The next morning, Alice woke up on the couch alone, and, to her surprise, didn’t like the feeling. She never would’ve admitted it to Gideon, but she had liked having him there with her last night. She was sure that he’d saved her. There wasn’t any way she was going to tell him this, however. She wasn’t ready to. She didn’t need to seem vulnerable. She hated the thought of pity, the thought of people looking at her with sad eyes, thinking how bad they felt for her but how lucky they were that what happened to her hadn’t happened to them. Gideon never treated her like that yet, but if she got soft around him he surely would, and then she wouldn’t want him around. It was odd; she wanted to be alone but hated to be lonely. As her eyes adjusted to the light, and her mind adjusted to wakefulness, she heard voices from the kitchen table: the laughter of her girls and Gideon’s voice telling jokes. She was glad to hear him and wondered if he’d left at all.
“Look,” she heard Gideon say, “your mommy’s awake, how about that?”

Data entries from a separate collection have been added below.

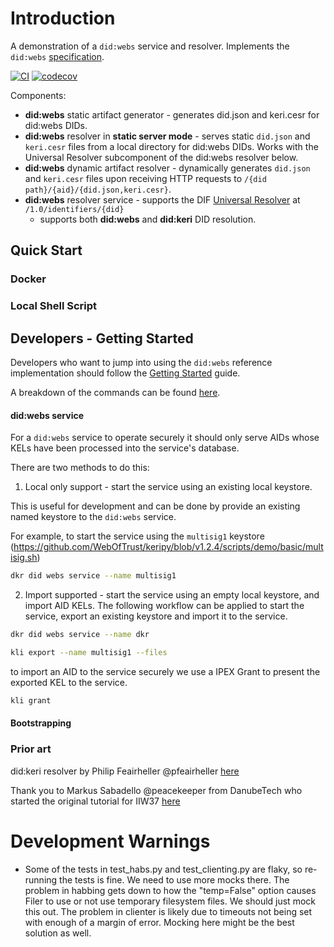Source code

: # Introduction

A demonstration of a `did:webs` service and resolver. Implements the
`did:webs` [specification](https://trustoverip.github.io/tswg-did-method-webs-specification/).

[![CI](https://github.com/GLEIF-IT/did-webs-resolver/actions/workflows/ci.yml/badge.svg)](https://github.com/GLEIF-IT/did-webs-resolver/actions/workflows/ci.yml)
[![codecov](https://codecov.io/gh/GLEIF-IT/did-webs-resolver/branch/main/graph/badge.svg?token=sUADtbanWC)](https://codecov.io/gh/GLEIF-IT/did-webs-resolver)

Components:
- **did:webs** static artifact generator - generates did.json and keri.cesr for did:webs DIDs.
- **did:webs** resolver in **static server mode** - serves static `did.json` and `keri.cesr` files from a local directory for did:webs DIDs. Works with the Universal Resolver subcomponent of the did:webs resolver below.
- **did:webs** dynamic artifact resolver - dynamically generates `did.json` and `keri.cesr` files upon receiving HTTP requests to `/{did path}/{aid}/{did.json,keri.cesr}`.
- **did:webs** resolver service - supports the DIF [Universal Resolver](https://dev.uniresolver.io/) at `/1.0/identifiers/{did}`
  - supports both **did:webs** and **did:keri** DID resolution. 

## Quick Start

### Docker

### Local Shell Script

## Developers - Getting Started

Developers who want to jump into using the `did:webs` reference implementation should follow
the [Getting Started](docs/getting_started) guide.

A breakdown of the commands can be found [here](./docs/commands.md).

#### did:webs service

For a `did:webs` service to operate securely it should only serve AIDs whose KELs have been processed into the service's database.

There are two methods to do this:

1. Local only support - start the service using an existing local keystore.

This is useful for development and can be done by provide an existing named keystore to the `did:webs` service.

For example, to start the service using the `multisig1` keystore (https://github.com/WebOfTrust/keripy/blob/v1.2.4/scripts/demo/basic/multisig.sh)

```bash
dkr did webs service --name multisig1
```

2. Import supported - start the service using an empty local keystore, and import AID KELs. The following workflow can be applied to start the service, export an existing keystore and import it to the service.

```bash
dkr did webs service --name dkr
```

```bash
kli export --name multisig1 --files 
```

to import an AID to the service securely we use a IPEX Grant to present the exported KEL to the service.

```bash
kli grant 
```


#### Bootstrapping

### Prior art

did:keri resolver by Philip Feairheller @pfeairheller [here](https://github.com/WebOfTrust/did-keri-resolver)

Thank you to Markus Sabadello @peacekeeper from DanubeTech who started the original tutorial for
IIW37 [here](https://github.com/peacekeeper/did-webs-iiw-tutorial)

# Development Warnings

- Some of the tests in test_habs.py and test_clienting.py are flaky, so re-running the tests is fine. We need to use more mocks there. The problem in habbing gets down to how the "temp=False" option causes Filer to use or not use temporary filesystem files. We should just mock this out. The problem in clienter is likely due to timeouts not being set with enough of a margin of error. Mocking here might be the best solution as well. 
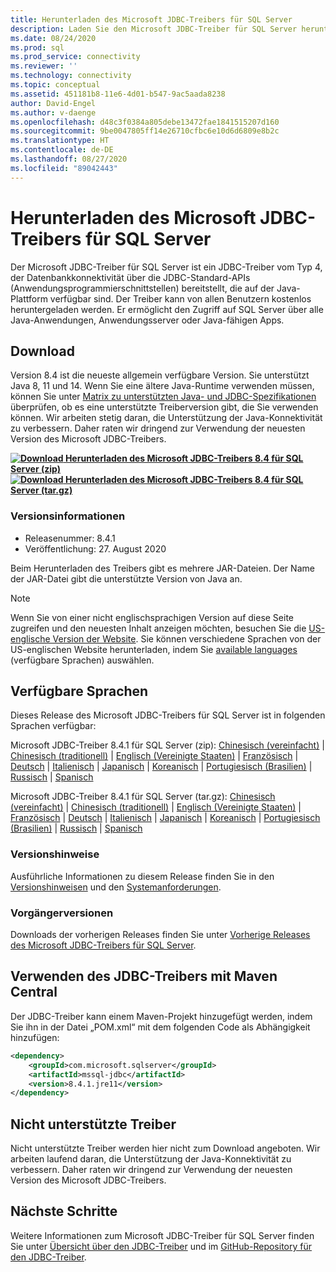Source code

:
 ```yaml
---
title: Herunterladen des Microsoft JDBC-Treibers für SQL Server
description: Laden Sie den Microsoft JDBC-Treiber für SQL Server herunter, um Java-Anwendungen zu entwickeln, die eine Verbindung mit SQL Server und Azure SQL-Datenbank herstellen.
ms.date: 08/24/2020
ms.prod: sql
ms.prod_service: connectivity
ms.reviewer: ''
ms.technology: connectivity
ms.topic: conceptual
ms.assetid: 451181b8-11e6-4d01-b547-9ac5aada8238
author: David-Engel
ms.author: v-daenge
ms.openlocfilehash: d48c3f0384a805debe13472fae1841515207d160
ms.sourcegitcommit: 9be0047805ff14e26710cfbc6e10d6d6809e8b2c
ms.translationtype: HT
ms.contentlocale: de-DE
ms.lasthandoff: 08/27/2020
ms.locfileid: "89042443"
---
```

# <a name="download-microsoft-jdbc-driver-for-sql-server"></a>Herunterladen des Microsoft JDBC-Treibers für SQL Server

Der Microsoft JDBC-Treiber für SQL Server ist ein JDBC-Treiber vom Typ 4, der Datenbankkonnektivität über die JDBC-Standard-APIs (Anwendungsprogrammierschnittstellen) bereitstellt, die auf der Java-Plattform verfügbar sind. Der Treiber kann von allen Benutzern kostenlos heruntergeladen werden. Er ermöglicht den Zugriff auf SQL Server über alle Java-Anwendungen, Anwendungsserver oder Java-fähigen Apps.

## <a name="download"></a>Download

Version 8.4 ist die neueste allgemein verfügbare Version. Sie unterstützt Java 8, 11 und 14. Wenn Sie eine ältere Java-Runtime verwenden müssen, können Sie unter [Matrix zu unterstützten Java- und JDBC-Spezifikationen](microsoft-jdbc-driver-for-sql-server-support-matrix.md#java-and-jdbc-specification-support) überprüfen, ob es eine unterstützte Treiberversion gibt, die Sie verwenden können. Wir arbeiten stetig daran, die Unterstützung der Java-Konnektivität zu verbessern. Daher raten wir dringend zur Verwendung der neuesten Version des Microsoft JDBC-Treibers.

**[![Download](../../ssms/media/download-icon.png) Herunterladen des Microsoft JDBC-Treibers 8.4 für SQL Server (zip)](https://go.microsoft.com/fwlink/?linkid=2137600)**  
**[![Download](../../ssms/media/download-icon.png) Herunterladen des Microsoft JDBC-Treibers 8.4 für SQL Server (tar.gz)](https://go.microsoft.com/fwlink/?linkid=2137502)**  

### <a name="version-information"></a>Versionsinformationen

- Releasenummer: 8.4.1
- Veröffentlichung: 27. August 2020

Beim Herunterladen des Treibers gibt es mehrere JAR-Dateien. Der Name der JAR-Datei gibt die unterstützte Version von Java an.

> [!Note]
> Wenn Sie von einer nicht englischsprachigen Version auf diese Seite zugreifen und den neuesten Inhalt anzeigen möchten, besuchen Sie die [US-englische Version der Website](https://aka.ms/downloadmssqljdbcenglish). Sie können verschiedene Sprachen von der US-englischen Website herunterladen, indem Sie [available languages](#available-languages) (verfügbare Sprachen) auswählen.

## <a name="available-languages"></a>Verfügbare Sprachen

Dieses Release des Microsoft JDBC-Treibers für SQL Server ist in folgenden Sprachen verfügbar:

Microsoft JDBC-Treiber 8.4.1 für SQL Server (zip): [Chinesisch (vereinfacht)](https://go.microsoft.com/fwlink/?linkid=2137600&clcid=0x804) | [Chinesisch (traditionell)](https://go.microsoft.com/fwlink/?linkid=2137600&clcid=0x404) | [Englisch (Vereinigte Staaten)](https://go.microsoft.com/fwlink/?linkid=2137600&clcid=0x409) | [Französisch](https://go.microsoft.com/fwlink/?linkid=2137600&clcid=0x40c) | [Deutsch](https://go.microsoft.com/fwlink/?linkid=2137600&clcid=0x407) | [Italienisch](https://go.microsoft.com/fwlink/?linkid=2137600&clcid=0x410) | [Japanisch](https://go.microsoft.com/fwlink/?linkid=2137600&clcid=0x411) | [Koreanisch](https://go.microsoft.com/fwlink/?linkid=2137600&clcid=0x412) | [Portugiesisch (Brasilien)](https://go.microsoft.com/fwlink/?linkid=2137600&clcid=0x416) | [Russisch](https://go.microsoft.com/fwlink/?linkid=2137600&clcid=0x419) | [Spanisch](https://go.microsoft.com/fwlink/?linkid=2137600&clcid=0x40a)

Microsoft JDBC-Treiber 8.4.1 für SQL Server (tar.gz): [Chinesisch (vereinfacht)](https://go.microsoft.com/fwlink/?linkid=2137502&clcid=0x804) | [Chinesisch (traditionell)](https://go.microsoft.com/fwlink/?linkid=2137502&clcid=0x404) | [Englisch (Vereinigte Staaten)](https://go.microsoft.com/fwlink/?linkid=2137502&clcid=0x409) | [Französisch](https://go.microsoft.com/fwlink/?linkid=2137502&clcid=0x40c) | [Deutsch](https://go.microsoft.com/fwlink/?linkid=2137502&clcid=0x407) | [Italienisch](https://go.microsoft.com/fwlink/?linkid=2137502&clcid=0x410) | [Japanisch](https://go.microsoft.com/fwlink/?linkid=2137502&clcid=0x411) | [Koreanisch](https://go.microsoft.com/fwlink/?linkid=2137502&clcid=0x412) | [Portugiesisch (Brasilien)](https://go.microsoft.com/fwlink/?linkid=2137502&clcid=0x416) | [Russisch](https://go.microsoft.com/fwlink/?linkid=2137502&clcid=0x419) | [Spanisch](https://go.microsoft.com/fwlink/?linkid=2137502&clcid=0x40a)

### <a name="release-notes"></a>Versionshinweise

Ausführliche Informationen zu diesem Release finden Sie in den [Versionshinweisen](release-notes-for-the-jdbc-driver.md) und den [Systemanforderungen](system-requirements-for-the-jdbc-driver.md).

### <a name="previous-releases"></a>Vorgängerversionen

Downloads der vorherigen Releases finden Sie unter [Vorherige Releases des Microsoft JDBC-Treibers für SQL Server](release-notes-for-the-jdbc-driver.md#previous-releases).

## <a name="using-the-jdbc-driver-with-maven-central"></a>Verwenden des JDBC-Treibers mit Maven Central

Der JDBC-Treiber kann einem Maven-Projekt hinzugefügt werden, indem Sie ihn in der Datei „POM.xml“ mit dem folgenden Code als Abhängigkeit hinzufügen:

```xml
<dependency>
    <groupId>com.microsoft.sqlserver</groupId>
    <artifactId>mssql-jdbc</artifactId>
    <version>8.4.1.jre11</version>
</dependency>
```  

## <a name="unsupported-drivers"></a>Nicht unterstützte Treiber

Nicht unterstützte Treiber werden hier nicht zum Download angeboten. Wir arbeiten laufend daran, die Unterstützung der Java-Konnektivität zu verbessern. Daher raten wir dringend zur Verwendung der neuesten Version des Microsoft JDBC-Treibers.  
  
## <a name="next-steps"></a>Nächste Schritte

Weitere Informationen zum Microsoft JDBC-Treiber für SQL Server finden Sie unter [Übersicht über den JDBC-Treiber](overview-of-the-jdbc-driver.md) und im [GitHub-Repository für den JDBC-Treiber](https://github.com/microsoft/mssql-jdbc/blob/dev/README.md).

Alice sat up on the couch and looked over to the kitchen table. Her daughters waved. She waved back.
“Morning, Mommy!” Kathy and Jayne said in unison.
“Good morning, darlings,” she said.
Gideon met eyes with Alice and pushed a small bowl of cereal across the table in her direction, an offering for her. She shook her head but thanked him. She ate when she had to, but never felt like it, and it usually wasn’t until noon that she ended up putting some food into her mouth: crackers and cheese or a few chips. Gideon shrugged and pulled the bowl back toward him, then sat down and started eating the cereal.
“More for me,” he said. “Gonna get soggy otherwise. Right, girls?”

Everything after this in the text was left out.